__Your goal__.
Among the records below, find each line bearing the word "textcolor" and copy it.

Dataset extract below:

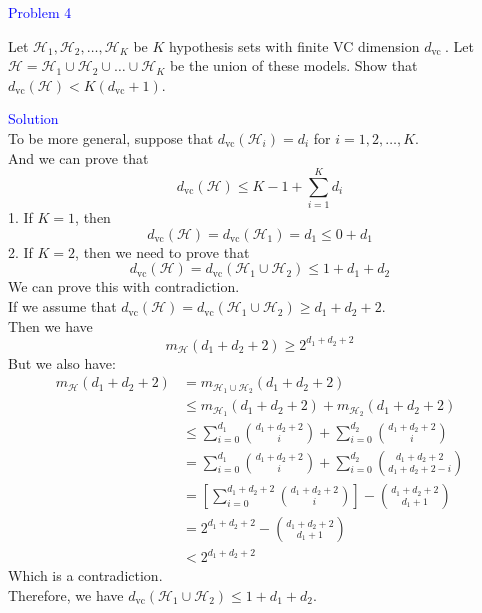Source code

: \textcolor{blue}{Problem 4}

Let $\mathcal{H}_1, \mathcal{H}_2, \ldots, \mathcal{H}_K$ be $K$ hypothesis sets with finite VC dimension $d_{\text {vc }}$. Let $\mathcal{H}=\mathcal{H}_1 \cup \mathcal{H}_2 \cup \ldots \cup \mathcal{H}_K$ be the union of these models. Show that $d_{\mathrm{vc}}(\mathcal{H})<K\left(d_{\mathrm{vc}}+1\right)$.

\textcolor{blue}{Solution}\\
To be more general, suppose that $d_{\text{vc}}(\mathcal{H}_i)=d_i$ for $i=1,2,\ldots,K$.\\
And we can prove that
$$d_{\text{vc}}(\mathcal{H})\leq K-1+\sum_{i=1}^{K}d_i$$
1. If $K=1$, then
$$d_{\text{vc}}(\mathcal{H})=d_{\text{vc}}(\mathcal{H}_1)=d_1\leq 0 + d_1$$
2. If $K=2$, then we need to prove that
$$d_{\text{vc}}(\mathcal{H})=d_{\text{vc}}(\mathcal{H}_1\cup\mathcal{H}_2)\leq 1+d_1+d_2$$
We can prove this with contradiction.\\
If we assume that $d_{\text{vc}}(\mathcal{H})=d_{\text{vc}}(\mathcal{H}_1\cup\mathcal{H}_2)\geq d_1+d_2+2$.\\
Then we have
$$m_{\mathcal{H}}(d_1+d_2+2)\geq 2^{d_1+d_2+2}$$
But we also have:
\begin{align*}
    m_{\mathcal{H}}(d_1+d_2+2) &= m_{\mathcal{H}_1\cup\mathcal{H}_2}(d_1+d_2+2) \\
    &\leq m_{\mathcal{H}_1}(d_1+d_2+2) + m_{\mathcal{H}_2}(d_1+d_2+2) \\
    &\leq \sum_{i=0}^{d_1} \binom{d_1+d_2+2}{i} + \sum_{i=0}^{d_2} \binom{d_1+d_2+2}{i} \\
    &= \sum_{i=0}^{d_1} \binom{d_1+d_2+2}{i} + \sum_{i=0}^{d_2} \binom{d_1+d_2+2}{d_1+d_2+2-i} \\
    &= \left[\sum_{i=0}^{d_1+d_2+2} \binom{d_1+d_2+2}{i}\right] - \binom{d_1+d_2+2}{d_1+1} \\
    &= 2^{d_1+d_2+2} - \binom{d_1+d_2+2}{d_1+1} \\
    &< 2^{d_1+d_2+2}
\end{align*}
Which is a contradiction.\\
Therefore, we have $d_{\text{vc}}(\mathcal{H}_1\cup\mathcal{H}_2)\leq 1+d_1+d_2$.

End of Dataset extract.
Dataset extract below:

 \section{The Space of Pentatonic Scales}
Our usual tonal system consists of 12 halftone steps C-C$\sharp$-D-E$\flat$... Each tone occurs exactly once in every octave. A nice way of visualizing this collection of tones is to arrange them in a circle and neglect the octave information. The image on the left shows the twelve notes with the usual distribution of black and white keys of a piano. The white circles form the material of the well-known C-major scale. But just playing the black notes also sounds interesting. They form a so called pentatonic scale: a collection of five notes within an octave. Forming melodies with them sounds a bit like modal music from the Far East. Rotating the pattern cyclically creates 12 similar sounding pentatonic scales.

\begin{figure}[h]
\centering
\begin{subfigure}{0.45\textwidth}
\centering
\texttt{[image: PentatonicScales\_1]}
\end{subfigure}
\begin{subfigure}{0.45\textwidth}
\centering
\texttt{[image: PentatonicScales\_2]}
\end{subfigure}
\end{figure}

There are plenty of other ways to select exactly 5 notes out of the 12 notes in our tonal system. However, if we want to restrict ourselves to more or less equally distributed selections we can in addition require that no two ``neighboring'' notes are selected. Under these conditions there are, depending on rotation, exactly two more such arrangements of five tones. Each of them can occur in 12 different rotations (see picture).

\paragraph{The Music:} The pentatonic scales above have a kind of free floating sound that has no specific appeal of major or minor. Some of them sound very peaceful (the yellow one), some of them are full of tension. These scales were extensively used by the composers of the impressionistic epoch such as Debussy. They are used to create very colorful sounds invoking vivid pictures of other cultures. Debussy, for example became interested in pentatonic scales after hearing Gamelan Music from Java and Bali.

End of Dataset extract.

__Output of the task__.
: \textcolor{blue}{Problem 4}
\textcolor{blue}{Solution}\\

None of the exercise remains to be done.